_Work to complete_
Please reproduce the line containing "- Karzoug voice" and every line after it in the records below, exactly and with nothing else.

_Given information_
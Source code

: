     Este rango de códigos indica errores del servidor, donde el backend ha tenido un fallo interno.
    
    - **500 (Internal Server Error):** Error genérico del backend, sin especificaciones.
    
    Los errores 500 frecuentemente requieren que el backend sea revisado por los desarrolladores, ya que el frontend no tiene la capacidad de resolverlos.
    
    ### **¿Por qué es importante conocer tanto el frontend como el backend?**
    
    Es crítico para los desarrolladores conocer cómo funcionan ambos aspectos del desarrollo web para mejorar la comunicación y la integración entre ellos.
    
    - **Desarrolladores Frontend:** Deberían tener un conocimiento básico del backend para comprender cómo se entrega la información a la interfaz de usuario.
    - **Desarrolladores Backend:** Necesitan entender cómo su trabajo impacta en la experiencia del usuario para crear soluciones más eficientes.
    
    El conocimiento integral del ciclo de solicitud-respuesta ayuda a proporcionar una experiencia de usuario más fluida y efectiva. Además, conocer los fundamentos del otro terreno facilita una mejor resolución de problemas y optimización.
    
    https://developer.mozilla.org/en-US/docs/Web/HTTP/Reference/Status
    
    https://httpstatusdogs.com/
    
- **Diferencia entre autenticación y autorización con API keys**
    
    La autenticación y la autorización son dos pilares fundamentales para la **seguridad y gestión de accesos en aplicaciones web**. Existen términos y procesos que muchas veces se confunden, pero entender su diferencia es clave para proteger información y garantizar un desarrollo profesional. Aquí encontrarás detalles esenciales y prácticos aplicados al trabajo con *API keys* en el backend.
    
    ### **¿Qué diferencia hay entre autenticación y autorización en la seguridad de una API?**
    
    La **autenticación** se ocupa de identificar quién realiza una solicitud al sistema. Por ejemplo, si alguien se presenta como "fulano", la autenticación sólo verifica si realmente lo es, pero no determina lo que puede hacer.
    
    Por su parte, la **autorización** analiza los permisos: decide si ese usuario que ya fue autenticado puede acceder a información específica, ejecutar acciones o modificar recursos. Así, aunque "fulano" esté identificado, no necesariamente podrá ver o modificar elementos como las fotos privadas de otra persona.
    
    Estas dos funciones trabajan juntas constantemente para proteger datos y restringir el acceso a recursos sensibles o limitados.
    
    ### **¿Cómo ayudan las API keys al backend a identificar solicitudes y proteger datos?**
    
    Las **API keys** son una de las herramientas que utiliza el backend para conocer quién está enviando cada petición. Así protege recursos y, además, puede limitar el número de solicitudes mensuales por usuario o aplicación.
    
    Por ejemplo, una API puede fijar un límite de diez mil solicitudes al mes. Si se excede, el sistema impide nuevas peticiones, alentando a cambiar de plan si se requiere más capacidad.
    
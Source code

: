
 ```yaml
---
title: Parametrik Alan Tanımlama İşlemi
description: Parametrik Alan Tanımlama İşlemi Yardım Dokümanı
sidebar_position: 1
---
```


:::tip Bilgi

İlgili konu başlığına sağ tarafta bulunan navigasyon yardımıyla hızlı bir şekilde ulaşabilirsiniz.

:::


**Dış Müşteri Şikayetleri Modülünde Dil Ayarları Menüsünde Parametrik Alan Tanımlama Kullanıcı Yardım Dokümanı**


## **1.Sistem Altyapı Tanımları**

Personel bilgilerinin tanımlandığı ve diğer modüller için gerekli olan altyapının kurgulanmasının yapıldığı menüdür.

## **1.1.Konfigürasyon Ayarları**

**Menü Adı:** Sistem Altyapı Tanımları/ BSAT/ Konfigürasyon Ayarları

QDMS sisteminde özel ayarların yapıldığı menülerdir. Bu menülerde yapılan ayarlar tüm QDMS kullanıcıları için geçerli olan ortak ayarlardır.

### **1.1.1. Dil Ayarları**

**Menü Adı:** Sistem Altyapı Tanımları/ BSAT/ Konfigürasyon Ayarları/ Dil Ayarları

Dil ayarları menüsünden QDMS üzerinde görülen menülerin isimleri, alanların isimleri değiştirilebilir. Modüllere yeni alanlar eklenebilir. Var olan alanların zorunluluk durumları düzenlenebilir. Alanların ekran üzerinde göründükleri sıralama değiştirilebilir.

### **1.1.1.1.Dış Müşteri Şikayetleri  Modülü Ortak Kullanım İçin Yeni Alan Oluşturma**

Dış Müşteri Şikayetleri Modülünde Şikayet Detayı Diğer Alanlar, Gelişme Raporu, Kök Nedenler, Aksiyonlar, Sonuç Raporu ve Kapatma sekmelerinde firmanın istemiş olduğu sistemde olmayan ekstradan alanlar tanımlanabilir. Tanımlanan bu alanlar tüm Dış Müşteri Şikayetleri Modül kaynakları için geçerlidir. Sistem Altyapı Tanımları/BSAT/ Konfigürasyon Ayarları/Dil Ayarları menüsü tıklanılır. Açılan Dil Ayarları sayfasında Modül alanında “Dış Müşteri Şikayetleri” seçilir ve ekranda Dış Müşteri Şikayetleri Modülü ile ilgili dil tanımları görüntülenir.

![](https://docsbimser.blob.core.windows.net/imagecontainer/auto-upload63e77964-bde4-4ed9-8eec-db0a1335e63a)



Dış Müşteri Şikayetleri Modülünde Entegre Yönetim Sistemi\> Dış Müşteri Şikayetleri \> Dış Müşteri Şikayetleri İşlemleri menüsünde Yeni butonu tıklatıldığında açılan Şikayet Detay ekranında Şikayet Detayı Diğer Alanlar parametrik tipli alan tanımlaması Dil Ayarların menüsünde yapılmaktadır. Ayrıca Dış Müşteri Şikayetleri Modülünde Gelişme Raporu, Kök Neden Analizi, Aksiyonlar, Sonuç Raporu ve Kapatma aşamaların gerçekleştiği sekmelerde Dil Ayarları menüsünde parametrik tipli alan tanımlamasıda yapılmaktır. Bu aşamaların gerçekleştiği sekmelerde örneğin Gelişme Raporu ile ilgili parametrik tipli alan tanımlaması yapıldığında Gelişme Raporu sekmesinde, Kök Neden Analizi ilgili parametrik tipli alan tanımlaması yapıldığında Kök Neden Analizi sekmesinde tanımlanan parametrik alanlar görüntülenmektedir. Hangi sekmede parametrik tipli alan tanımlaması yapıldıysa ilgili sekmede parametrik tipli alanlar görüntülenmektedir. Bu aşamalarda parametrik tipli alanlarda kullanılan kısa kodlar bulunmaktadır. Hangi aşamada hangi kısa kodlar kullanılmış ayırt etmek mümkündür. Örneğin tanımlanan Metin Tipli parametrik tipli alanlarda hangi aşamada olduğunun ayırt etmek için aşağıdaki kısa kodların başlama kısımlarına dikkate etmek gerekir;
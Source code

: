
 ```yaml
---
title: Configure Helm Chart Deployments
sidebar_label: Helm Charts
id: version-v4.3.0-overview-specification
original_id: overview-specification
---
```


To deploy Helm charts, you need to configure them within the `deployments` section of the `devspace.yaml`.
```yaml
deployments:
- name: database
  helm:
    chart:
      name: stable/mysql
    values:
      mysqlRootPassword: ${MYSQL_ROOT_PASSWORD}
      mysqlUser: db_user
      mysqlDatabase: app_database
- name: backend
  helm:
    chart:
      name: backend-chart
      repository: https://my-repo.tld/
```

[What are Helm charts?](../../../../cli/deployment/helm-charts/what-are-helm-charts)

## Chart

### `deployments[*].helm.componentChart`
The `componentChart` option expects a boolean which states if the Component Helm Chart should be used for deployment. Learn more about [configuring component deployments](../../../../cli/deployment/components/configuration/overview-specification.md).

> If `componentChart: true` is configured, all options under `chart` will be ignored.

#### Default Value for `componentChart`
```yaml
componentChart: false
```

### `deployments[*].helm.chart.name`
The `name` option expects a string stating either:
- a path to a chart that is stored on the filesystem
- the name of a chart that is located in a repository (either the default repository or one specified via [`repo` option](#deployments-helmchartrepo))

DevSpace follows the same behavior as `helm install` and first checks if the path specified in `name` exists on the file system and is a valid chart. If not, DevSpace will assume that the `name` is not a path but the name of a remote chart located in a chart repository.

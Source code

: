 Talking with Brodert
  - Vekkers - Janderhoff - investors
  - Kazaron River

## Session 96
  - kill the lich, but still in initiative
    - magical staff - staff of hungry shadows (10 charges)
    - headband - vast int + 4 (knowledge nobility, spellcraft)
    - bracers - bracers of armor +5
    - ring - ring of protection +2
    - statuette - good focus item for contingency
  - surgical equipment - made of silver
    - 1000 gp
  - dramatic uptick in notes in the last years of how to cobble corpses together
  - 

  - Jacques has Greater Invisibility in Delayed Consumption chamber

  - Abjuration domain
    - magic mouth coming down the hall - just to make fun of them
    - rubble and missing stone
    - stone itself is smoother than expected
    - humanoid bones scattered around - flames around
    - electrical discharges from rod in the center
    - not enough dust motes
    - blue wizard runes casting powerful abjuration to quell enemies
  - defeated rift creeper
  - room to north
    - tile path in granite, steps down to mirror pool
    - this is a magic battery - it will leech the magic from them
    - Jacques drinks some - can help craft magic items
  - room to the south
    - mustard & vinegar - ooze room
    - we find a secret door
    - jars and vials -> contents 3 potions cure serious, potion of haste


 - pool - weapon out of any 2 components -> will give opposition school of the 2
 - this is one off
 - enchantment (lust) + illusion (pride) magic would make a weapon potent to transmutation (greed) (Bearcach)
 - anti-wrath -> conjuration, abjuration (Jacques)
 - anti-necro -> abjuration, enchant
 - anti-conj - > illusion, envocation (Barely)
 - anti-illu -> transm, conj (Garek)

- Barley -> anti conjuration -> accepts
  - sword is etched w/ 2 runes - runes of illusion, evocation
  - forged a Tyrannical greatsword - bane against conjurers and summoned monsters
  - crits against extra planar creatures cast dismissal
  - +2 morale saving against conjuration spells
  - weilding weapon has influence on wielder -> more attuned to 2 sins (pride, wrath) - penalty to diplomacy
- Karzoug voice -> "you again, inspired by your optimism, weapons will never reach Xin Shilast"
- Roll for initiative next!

_Written answer_
- Karzoug voice -> "you again, inspired by your optimism, weapons will never reach Xin Shilast"
- Roll for initiative next!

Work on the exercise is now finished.